И вот, наконец, я получил весточку из дома. Открывается форточка в двери. «Хургес», – возглашает надзиратель (здесь уже нравы попроще, нет такой секретности, как в следственных камерах: «на букву “X”» и т. д.) и вручает мне квитанцию: денежный перевод на пятьдесят рублей. На эти деньги в установленные дни я имел право приобрести в тюремном ларьке кое-какие продукты – хлеб, сахар, колбасу, дешевые папиросы и т. п.
До тех пор я очень беспокоился, что мои родные, перестав получать от меня письма, могут подумать, что я погиб. Из Испании писал более-менее регулярно. Мои письма и письма из дома шли ко мне дипломатической почтой через сотрудницу Разведупра – Урванцеву, которая все время поддерживала связь с моими родителями: платила им за меня деньги (по четыреста рублей в месяц), организовала ремонт нашей квартиры, а когда отец мой немного прихворнул, даже достала ему путевку в хороший подмосковный санаторий.
После ареста я не имел возможности писать домой и потому очень боялся, что такой внезапный конец нашей переписки может показаться матери подозрительным. Ведь как-никак она, даже если твердо не знала, но во всяком случае догадывалась, что я не в какой-то там командировке в Арктике (так я объяснил свой отъезд), а скорее всего в Испании, ведь за Арктику-то боевых орденов не дают. А раз оттуда я перестал писать, значит, меня убили, и помимо всех моих мучений здесь в тюрьме, еще и моя бедная мама, наверное, выплакала все глаза по мне – «покойнику», а это угнетало меня сильнее всего.

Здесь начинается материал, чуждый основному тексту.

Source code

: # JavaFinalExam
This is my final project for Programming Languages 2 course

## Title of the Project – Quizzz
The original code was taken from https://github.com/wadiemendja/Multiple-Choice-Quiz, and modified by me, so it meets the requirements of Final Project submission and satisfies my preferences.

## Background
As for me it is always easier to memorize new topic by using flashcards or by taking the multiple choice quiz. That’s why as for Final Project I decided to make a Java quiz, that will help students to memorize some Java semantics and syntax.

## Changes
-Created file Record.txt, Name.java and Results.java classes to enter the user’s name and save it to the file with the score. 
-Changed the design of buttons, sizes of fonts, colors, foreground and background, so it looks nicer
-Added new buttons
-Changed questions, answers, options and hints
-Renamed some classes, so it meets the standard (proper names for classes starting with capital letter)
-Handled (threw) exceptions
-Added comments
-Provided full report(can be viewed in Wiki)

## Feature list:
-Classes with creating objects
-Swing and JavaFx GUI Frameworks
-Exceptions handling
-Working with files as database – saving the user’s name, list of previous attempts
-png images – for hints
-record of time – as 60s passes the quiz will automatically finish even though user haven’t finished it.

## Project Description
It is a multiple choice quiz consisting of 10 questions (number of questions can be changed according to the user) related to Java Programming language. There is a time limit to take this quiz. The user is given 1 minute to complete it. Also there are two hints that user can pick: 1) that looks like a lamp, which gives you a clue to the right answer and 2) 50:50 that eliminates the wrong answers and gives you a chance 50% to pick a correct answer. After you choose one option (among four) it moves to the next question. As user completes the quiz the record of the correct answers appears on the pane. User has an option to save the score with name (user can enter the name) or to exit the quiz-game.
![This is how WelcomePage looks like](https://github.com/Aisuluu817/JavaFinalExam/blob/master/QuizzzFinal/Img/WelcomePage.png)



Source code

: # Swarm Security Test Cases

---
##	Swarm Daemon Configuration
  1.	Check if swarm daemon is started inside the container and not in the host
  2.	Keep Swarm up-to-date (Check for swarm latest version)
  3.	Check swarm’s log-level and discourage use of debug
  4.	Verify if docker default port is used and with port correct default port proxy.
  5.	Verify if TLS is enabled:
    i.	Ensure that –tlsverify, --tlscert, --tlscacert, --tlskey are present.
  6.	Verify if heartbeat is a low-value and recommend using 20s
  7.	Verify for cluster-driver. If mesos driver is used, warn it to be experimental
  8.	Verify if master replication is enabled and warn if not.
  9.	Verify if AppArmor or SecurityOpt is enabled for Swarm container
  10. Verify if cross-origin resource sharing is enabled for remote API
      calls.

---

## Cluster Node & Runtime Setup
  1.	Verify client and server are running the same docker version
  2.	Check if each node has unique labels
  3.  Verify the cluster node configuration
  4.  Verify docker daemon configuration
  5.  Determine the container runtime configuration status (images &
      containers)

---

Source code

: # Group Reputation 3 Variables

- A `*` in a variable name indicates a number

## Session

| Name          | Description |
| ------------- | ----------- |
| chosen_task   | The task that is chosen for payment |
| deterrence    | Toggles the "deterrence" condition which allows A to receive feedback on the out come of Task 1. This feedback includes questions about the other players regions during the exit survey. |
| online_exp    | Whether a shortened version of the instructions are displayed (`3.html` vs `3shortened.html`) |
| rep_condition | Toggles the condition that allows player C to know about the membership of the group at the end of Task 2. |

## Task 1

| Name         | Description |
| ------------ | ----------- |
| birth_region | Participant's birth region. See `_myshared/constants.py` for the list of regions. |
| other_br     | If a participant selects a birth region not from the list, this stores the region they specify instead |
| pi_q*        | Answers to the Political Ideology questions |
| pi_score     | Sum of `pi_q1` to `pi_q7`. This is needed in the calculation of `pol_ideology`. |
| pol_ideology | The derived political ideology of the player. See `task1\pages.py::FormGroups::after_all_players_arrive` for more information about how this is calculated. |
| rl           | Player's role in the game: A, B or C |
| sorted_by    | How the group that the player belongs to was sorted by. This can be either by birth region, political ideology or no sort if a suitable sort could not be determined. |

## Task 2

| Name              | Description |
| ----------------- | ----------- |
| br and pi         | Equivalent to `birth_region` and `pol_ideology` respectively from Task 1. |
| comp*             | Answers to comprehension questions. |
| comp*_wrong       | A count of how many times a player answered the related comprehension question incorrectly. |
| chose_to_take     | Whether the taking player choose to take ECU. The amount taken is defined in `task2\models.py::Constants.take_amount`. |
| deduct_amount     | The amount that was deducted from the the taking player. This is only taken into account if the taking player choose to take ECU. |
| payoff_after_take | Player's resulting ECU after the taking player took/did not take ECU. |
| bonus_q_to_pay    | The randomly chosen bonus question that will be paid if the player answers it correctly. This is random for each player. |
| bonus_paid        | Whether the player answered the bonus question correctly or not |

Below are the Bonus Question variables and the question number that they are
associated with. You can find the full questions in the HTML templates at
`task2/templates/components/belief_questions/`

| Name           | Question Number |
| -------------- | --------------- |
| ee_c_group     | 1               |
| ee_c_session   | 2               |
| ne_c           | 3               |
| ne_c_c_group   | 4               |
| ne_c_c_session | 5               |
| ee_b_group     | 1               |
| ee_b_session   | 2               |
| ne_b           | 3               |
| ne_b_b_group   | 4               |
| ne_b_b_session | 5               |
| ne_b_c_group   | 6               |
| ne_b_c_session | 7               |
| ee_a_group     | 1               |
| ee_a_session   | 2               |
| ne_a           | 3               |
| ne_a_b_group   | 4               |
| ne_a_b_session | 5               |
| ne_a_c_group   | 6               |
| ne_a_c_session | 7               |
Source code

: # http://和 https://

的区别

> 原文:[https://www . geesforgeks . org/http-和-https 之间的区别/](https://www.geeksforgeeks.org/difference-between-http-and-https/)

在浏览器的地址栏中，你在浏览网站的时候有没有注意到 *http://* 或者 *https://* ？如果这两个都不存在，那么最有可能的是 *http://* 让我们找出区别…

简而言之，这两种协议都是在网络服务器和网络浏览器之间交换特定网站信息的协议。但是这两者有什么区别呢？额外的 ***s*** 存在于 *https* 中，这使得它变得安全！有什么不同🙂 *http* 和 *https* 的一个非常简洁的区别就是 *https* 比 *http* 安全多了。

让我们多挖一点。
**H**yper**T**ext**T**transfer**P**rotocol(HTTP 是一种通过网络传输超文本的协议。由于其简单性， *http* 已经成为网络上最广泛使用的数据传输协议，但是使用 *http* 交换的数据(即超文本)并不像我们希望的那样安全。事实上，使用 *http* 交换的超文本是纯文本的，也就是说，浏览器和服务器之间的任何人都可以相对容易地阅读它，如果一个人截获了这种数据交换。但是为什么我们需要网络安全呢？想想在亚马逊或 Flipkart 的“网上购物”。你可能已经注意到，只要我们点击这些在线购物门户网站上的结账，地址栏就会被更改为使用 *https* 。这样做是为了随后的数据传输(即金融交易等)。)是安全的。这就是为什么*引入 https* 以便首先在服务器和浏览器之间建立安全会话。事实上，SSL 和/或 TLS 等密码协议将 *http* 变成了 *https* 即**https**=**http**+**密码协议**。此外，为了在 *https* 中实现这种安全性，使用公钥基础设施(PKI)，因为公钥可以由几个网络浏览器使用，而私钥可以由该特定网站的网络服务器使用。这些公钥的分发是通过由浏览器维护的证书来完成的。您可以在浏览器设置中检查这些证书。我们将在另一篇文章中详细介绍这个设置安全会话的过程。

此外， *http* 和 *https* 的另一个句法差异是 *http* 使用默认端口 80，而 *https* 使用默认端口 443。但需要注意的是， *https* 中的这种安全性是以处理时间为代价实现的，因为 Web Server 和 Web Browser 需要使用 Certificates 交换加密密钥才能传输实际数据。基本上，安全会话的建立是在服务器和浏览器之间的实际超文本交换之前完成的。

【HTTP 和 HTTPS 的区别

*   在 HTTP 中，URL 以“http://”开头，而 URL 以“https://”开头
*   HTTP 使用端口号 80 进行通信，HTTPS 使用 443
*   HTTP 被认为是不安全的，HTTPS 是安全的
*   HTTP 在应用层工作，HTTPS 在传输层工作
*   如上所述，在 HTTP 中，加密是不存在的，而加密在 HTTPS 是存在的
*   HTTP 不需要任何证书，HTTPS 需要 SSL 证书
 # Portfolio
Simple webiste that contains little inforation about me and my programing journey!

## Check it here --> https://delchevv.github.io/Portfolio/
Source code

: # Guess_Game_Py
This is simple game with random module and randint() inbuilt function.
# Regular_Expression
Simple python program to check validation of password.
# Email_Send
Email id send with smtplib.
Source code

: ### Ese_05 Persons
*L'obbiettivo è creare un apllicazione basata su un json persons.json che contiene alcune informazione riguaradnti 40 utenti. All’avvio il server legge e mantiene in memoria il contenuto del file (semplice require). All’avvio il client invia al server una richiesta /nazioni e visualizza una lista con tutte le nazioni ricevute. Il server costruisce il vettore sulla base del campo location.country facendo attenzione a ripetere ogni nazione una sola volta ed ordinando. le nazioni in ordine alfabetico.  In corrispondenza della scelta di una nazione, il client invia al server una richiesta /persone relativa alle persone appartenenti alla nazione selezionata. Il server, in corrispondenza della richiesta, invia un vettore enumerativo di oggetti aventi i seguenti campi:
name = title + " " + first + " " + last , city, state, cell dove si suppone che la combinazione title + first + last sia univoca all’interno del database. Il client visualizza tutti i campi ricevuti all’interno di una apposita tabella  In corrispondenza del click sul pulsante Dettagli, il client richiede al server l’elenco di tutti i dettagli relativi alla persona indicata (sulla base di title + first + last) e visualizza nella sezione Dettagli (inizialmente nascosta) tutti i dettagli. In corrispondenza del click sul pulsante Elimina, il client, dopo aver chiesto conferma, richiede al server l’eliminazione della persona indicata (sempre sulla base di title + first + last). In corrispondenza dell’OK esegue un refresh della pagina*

Раз денежный перевод, то только из дома, больше ниоткуда я здесь денег ждать не мог, и значит дома уже знают, что я жив и нахожусь в тюрьме в Москве. А это, хотя и печально, но все же лучше, чем на том свете, да и сама тюрьма для порядочных людей перестала быть такой редкостью, как при Николае Кровавом. Когда я получил эту квитанцию и прочел надпись на ней, гласившую, что отправителем перевода является А. М. Хургес, то есть моя мать, у меня прямо гора с плеч упала! Слава Богу, дома уже знают, что я жив, и у бедной моей мамы хоть останется надежда когда-нибудь меня увидеть. Правда, надежда эта не сбылась: умерла моя мать в эвакуации в 1942 году, когда я был в городе Свободном, в БАМлаге. Да и съесть кусочек белого хлеба, запив его сладким кипятком, полакомиться колбасой после более чем трехмесячной тюремной диеты тоже что-нибудь да значило. Одним словом, день получения квитанции о переводе был для меня самым светлым днем с момента ареста.